[[ SUPPLIED MATERIAL, beginning ]]

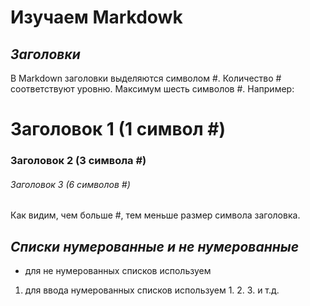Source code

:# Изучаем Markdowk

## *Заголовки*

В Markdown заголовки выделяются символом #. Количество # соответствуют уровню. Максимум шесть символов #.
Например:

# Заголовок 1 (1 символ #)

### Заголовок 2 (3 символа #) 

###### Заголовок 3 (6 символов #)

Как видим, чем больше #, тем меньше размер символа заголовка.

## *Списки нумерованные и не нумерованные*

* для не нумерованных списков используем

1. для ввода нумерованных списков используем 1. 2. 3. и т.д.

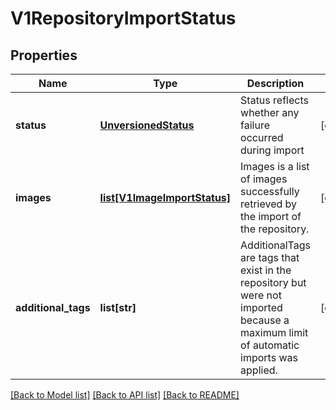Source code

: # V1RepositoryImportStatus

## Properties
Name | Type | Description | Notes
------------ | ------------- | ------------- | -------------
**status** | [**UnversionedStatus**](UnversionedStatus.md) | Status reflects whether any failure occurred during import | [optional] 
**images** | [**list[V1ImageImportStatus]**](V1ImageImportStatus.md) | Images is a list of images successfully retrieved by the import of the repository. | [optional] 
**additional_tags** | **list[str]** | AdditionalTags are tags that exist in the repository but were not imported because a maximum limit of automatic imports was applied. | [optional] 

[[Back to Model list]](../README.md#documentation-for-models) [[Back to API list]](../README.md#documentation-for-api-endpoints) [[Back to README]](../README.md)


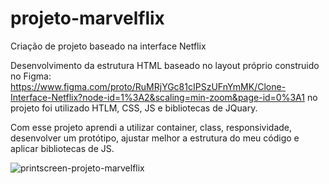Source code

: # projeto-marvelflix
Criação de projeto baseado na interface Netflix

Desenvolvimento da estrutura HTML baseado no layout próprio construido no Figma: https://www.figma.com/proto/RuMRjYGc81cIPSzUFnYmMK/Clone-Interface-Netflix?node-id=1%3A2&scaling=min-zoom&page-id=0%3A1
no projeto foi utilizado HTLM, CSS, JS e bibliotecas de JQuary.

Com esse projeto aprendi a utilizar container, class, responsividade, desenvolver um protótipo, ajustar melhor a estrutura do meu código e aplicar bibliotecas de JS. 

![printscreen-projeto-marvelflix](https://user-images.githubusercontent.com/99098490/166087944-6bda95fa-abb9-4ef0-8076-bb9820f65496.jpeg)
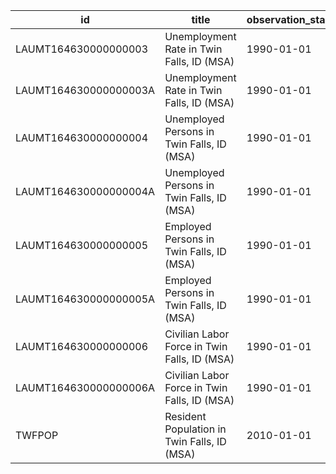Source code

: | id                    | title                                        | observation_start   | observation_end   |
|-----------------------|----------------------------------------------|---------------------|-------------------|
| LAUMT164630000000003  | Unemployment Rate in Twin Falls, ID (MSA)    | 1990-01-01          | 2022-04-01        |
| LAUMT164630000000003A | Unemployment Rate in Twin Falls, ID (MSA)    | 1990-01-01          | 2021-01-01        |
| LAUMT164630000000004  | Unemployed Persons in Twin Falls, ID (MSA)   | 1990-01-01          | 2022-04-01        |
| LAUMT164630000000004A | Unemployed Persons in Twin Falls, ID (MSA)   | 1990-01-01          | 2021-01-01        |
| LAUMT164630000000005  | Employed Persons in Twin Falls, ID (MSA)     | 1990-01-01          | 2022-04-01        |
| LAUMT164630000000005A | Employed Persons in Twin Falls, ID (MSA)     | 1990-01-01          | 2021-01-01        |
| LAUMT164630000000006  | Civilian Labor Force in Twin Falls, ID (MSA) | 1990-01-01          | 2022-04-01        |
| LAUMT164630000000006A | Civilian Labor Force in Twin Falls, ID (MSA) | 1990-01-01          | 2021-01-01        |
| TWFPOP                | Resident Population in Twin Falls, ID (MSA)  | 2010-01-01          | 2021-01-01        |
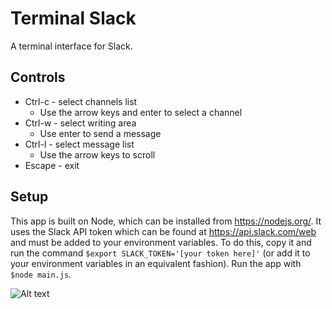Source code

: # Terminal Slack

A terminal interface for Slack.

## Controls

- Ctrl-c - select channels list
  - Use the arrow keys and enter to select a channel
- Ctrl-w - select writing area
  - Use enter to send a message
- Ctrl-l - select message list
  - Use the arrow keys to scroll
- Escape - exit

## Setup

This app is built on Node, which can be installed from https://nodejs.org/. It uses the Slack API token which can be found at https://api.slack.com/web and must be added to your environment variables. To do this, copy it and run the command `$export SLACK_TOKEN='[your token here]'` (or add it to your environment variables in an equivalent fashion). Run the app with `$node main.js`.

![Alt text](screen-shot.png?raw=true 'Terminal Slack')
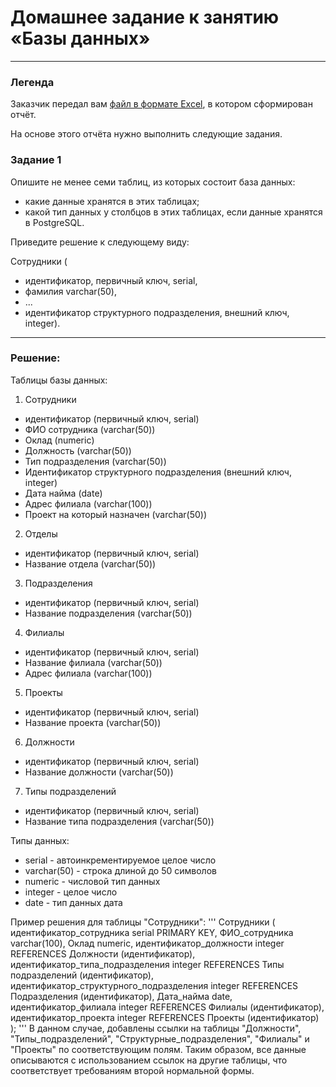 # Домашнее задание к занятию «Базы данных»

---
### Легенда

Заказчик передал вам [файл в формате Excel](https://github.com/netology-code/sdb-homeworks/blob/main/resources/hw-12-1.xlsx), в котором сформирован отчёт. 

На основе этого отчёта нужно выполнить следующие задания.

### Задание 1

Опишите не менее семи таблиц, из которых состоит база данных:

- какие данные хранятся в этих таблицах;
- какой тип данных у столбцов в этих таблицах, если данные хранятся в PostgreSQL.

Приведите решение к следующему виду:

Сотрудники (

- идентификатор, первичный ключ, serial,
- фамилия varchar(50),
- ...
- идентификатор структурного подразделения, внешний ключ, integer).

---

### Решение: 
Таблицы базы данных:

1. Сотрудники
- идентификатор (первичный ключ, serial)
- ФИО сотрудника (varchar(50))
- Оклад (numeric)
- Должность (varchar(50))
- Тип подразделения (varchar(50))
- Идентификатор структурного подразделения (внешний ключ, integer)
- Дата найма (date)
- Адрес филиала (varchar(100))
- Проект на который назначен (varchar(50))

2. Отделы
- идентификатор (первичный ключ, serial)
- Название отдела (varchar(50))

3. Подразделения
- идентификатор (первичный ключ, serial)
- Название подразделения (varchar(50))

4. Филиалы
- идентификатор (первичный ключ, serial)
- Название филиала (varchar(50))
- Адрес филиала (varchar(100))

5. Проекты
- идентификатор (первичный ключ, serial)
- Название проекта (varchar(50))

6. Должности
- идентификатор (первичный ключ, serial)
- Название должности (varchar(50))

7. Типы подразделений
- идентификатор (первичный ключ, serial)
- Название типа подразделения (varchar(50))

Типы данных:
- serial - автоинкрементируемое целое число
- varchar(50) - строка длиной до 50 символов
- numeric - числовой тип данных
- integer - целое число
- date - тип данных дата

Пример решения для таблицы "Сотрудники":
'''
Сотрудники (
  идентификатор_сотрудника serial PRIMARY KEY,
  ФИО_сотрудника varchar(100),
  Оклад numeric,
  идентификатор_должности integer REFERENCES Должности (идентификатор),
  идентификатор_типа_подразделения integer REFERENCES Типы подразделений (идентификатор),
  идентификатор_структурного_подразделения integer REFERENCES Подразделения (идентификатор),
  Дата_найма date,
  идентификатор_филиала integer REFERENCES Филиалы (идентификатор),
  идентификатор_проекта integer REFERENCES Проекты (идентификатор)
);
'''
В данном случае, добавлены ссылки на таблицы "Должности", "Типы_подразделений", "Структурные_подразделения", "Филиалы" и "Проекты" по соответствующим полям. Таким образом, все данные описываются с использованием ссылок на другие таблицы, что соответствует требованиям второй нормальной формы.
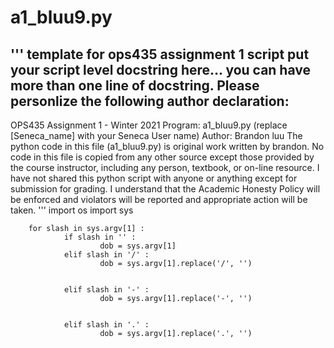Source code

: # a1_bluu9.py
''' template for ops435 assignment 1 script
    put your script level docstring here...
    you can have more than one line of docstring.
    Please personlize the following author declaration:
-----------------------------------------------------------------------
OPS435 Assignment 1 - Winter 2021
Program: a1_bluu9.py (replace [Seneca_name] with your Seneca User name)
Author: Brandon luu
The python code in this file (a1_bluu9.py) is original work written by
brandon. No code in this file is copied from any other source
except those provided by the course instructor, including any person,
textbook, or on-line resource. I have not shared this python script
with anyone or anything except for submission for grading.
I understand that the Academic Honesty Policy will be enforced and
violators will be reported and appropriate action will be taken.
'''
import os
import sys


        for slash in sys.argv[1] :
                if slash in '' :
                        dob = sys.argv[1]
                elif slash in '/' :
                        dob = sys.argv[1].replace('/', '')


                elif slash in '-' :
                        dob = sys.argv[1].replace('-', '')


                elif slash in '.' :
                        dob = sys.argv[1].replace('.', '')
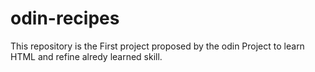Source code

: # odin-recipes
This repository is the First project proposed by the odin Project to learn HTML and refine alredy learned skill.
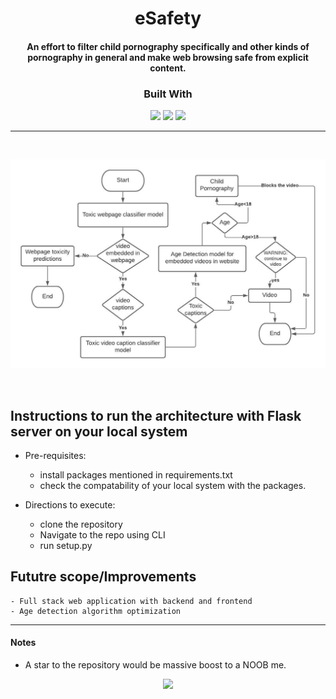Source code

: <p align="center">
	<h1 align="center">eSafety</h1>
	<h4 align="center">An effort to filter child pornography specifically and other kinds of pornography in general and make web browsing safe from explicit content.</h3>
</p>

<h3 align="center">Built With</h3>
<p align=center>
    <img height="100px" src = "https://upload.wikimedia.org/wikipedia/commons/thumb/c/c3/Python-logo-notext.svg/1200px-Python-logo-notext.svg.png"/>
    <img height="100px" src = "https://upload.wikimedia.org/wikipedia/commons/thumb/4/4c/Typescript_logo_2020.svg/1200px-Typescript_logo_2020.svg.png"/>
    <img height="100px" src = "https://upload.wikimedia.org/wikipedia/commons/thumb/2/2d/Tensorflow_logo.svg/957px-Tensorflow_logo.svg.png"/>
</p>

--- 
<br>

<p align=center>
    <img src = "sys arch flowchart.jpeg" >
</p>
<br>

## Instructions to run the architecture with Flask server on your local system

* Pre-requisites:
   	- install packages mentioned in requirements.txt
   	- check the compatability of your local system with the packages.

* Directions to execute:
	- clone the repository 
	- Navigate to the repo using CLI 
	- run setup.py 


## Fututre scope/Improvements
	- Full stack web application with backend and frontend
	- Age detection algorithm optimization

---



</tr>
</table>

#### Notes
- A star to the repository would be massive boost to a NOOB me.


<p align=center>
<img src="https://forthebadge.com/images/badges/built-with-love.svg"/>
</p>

[[ SUPPLIED MATERIAL, end ]]

- _WHAT TO WORK ON_:
Going through the listing above, tally the lines that contain the word "целое" and state the total alone.

- _FINAL ANSWER_:
2